The Wire that Fenced the West
- Front cover of The Wire that Fenced the West, 1965 edition.
- Author: Henry D. McCallum and Frances T. McCallum
- Language: English
- Subject: History and the development of barbed wire and the inventors
- Publisher: University of Oklahoma Press
- Publication date: 1965
- Publication place: United States
- Pages: 285
- ISBN: 0806106514

= The Wire that Fenced the West =

The Wire that Fenced the West is a book written by Henry D. and Frances T. McCallum and published in 1965 by the University of Oklahoma Press.

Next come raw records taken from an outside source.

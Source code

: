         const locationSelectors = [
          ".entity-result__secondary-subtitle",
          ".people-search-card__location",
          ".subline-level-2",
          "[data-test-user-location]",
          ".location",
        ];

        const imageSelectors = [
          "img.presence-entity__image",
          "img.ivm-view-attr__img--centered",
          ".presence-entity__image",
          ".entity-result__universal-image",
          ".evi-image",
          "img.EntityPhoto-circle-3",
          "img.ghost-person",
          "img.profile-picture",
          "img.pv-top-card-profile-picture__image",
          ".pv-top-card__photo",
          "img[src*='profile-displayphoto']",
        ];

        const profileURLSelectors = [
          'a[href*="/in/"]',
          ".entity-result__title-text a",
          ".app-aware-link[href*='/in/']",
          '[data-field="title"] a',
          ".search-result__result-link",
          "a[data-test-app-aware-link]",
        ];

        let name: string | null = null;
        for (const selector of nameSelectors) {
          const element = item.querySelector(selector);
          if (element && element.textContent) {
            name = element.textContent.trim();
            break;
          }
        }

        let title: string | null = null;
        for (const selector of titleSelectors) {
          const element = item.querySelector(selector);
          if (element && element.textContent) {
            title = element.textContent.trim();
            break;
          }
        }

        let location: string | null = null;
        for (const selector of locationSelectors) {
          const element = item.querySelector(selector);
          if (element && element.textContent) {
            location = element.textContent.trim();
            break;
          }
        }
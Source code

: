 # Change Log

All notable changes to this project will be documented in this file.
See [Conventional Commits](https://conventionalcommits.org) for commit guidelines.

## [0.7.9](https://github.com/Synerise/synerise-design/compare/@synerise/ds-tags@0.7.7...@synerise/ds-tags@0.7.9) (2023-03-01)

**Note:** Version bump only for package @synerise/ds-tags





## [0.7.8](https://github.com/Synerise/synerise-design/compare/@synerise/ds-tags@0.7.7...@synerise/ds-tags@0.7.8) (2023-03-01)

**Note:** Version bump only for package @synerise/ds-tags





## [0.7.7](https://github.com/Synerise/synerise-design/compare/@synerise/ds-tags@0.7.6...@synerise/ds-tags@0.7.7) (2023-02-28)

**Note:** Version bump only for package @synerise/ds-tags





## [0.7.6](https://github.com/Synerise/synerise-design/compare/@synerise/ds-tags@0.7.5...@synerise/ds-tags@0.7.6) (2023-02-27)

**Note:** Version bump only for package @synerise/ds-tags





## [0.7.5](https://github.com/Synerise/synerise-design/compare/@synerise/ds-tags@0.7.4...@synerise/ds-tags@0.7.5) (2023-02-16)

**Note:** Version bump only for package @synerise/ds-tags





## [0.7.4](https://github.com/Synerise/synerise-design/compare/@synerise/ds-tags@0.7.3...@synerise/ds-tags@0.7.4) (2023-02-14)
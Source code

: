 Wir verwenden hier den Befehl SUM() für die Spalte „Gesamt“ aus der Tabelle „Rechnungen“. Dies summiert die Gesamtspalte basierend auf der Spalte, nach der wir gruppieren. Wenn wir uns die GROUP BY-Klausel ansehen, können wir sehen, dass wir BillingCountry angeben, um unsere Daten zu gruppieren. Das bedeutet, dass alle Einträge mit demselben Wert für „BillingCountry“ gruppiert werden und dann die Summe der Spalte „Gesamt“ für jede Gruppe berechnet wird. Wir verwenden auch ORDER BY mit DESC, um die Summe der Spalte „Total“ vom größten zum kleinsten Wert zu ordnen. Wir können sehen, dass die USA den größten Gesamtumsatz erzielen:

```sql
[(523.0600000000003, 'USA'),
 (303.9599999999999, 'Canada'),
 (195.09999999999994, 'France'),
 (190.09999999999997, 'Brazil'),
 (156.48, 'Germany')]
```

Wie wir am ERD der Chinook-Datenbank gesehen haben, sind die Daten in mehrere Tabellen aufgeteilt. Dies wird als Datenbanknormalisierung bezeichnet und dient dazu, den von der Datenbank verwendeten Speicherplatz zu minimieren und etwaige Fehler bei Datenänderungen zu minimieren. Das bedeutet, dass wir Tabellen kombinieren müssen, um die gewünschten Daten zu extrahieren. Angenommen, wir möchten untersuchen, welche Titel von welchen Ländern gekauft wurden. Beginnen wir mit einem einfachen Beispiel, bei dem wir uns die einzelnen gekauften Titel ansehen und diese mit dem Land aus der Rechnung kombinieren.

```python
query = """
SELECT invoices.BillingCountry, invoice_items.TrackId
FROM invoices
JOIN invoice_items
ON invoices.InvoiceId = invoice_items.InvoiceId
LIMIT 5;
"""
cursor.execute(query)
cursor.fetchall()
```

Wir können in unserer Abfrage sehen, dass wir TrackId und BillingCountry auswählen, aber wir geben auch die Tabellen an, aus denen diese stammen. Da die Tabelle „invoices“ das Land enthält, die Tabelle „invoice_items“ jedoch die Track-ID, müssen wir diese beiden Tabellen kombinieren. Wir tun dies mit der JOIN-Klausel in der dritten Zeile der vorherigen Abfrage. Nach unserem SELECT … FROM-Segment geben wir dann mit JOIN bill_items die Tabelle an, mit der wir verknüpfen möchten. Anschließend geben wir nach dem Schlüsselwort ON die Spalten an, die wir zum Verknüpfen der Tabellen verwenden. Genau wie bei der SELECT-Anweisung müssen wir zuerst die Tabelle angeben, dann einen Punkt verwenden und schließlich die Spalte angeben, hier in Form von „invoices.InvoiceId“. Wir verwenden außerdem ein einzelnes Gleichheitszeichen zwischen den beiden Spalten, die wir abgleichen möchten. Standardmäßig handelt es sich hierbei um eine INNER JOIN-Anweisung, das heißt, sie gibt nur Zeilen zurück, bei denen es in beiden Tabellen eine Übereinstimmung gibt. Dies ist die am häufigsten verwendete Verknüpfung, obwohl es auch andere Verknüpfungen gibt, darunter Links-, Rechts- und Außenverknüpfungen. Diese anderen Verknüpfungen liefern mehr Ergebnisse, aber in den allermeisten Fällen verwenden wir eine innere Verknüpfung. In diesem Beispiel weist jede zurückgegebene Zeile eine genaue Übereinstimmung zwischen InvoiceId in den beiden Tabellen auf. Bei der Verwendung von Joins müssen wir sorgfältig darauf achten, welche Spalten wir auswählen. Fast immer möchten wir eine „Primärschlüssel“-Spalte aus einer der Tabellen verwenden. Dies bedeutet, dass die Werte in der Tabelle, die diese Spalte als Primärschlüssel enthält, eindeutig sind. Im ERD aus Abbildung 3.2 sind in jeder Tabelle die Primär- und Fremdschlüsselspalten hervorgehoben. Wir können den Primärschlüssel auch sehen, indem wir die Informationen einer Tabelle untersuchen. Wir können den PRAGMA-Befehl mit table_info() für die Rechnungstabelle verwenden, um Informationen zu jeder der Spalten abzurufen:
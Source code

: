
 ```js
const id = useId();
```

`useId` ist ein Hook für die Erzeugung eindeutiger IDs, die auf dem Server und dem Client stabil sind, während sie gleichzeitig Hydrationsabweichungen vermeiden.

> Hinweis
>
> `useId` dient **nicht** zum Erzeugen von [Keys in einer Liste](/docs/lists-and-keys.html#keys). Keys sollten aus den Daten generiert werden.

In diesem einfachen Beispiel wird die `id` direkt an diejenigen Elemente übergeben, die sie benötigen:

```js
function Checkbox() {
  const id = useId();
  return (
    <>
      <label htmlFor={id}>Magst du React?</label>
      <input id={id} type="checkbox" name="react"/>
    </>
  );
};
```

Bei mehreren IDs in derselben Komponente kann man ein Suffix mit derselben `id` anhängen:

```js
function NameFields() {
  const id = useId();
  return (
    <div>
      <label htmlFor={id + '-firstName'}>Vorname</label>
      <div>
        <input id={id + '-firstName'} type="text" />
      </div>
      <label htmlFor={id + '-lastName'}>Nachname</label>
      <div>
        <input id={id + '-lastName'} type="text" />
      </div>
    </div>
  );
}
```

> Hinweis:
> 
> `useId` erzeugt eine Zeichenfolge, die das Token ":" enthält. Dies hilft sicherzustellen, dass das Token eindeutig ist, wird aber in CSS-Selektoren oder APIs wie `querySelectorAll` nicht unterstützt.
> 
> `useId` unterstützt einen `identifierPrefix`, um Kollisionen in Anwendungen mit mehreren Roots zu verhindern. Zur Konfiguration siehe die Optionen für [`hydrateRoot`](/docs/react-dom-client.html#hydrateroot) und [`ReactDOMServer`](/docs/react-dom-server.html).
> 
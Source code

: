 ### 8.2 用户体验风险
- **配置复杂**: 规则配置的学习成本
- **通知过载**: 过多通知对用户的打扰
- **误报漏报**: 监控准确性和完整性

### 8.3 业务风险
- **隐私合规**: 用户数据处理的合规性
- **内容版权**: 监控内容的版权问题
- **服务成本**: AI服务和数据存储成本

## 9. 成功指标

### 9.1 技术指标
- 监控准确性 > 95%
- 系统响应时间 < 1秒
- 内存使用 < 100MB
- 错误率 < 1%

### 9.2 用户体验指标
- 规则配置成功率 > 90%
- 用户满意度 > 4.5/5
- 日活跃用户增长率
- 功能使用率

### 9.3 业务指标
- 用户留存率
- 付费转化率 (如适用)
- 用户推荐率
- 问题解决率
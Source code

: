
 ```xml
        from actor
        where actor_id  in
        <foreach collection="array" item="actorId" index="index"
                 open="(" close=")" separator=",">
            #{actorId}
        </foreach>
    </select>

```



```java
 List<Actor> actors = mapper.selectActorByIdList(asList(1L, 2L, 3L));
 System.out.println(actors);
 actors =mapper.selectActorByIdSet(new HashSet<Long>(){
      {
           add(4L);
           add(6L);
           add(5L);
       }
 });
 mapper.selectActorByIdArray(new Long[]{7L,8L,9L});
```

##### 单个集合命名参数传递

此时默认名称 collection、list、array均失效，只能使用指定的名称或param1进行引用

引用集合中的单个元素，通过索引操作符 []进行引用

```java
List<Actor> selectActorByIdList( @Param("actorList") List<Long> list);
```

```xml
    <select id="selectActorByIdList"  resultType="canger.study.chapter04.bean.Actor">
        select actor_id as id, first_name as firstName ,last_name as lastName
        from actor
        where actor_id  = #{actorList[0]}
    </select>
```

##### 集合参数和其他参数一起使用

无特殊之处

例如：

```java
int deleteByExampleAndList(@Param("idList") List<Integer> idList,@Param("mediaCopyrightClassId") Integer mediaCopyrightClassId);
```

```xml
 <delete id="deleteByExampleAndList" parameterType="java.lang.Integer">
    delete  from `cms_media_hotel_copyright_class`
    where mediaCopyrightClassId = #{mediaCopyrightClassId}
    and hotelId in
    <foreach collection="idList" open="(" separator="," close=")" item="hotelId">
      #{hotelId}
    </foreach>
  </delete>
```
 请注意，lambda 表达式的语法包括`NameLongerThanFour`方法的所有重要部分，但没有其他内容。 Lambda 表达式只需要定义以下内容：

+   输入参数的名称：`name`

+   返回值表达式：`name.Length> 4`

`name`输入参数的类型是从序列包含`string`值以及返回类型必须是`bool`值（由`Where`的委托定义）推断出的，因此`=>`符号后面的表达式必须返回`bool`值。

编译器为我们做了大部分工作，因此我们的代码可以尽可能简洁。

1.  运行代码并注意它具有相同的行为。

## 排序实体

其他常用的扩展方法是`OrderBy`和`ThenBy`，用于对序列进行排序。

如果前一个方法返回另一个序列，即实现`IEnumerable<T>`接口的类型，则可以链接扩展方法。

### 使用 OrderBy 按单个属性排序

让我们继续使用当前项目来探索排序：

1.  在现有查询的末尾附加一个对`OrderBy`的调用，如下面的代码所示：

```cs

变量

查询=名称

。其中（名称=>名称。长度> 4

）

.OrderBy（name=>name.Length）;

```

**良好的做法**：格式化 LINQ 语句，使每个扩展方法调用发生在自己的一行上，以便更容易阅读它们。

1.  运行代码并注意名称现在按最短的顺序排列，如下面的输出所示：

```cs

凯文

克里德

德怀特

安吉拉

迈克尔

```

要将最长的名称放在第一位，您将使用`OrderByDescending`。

The book covers the history of the development of barbed wire and the inventors. It also include chapters of how it was marketed and the history of its use in the American West. It includes an illustrated identification guide showing the various brands, styles, and patents.

== About the authors ==
Henry D. McCallum and his wife Frances T. McCallum wrote the book based on the hobby of Henry D. McCallum. McCallum started his collection when he was an oil geologist. When he would inspect in fields, he would notice the fences and recognize the variety of fence styles. He took home a sample and from there his collection grew to a massive size with more than a hundred different kinds of barbed wire.

==Chapters==
I. Barbed-Wire Fence-Makers
1. Threshold of Promise
2. Prelude to 1874
3. Incident at De Kalb
4. "Prior-Use" Fences
5. Promoting Barbed Wire
6. Moonshine and Monopoly
7. Patent Litigation
8. Barbed-Wire Barons
II. Barbed-Wire Fence-Builders
9. "This Cockeyed World of Cattle Fold"
10. "The Big Die-up"
11. "King of the Coasters" and Brother Jon
12. "Startin' in to Play H--- with Texas"
13. "Improvements" on the Public Domain
14. "Trail to Rail"
15. "Alambre! Alambre! Alambre!"
16. A Nineteenth-Century Allegory
III. Types of Barbed Wire
17. Modern Trends
18. Classification
19. Identification

== Reception ==
The book is one of a narrative monologue that is accredited with exceptional writing and regarded as an excellent reading. Some historians find that the work is not reliable for a reading of exact history. This is due to the secondary sources the author uses instead of any primary sources, and it is mentioned that those used are insufficient. Some critiques of the book find that McCallum used some credible sources such as court records, manuscript records of wire companies, family papers, and memoirs of leading figures of the field. The book lacks key elements of discussion such as enclosure practices and fencing laws, as well as economic and social responses and results to the barbed wire. Another issue a critic had was the lack of talk between barbed wire fences and the railroad industry.

==Editions==
- Norman: University of Oklahoma Press, 1965. LC: 65-11234.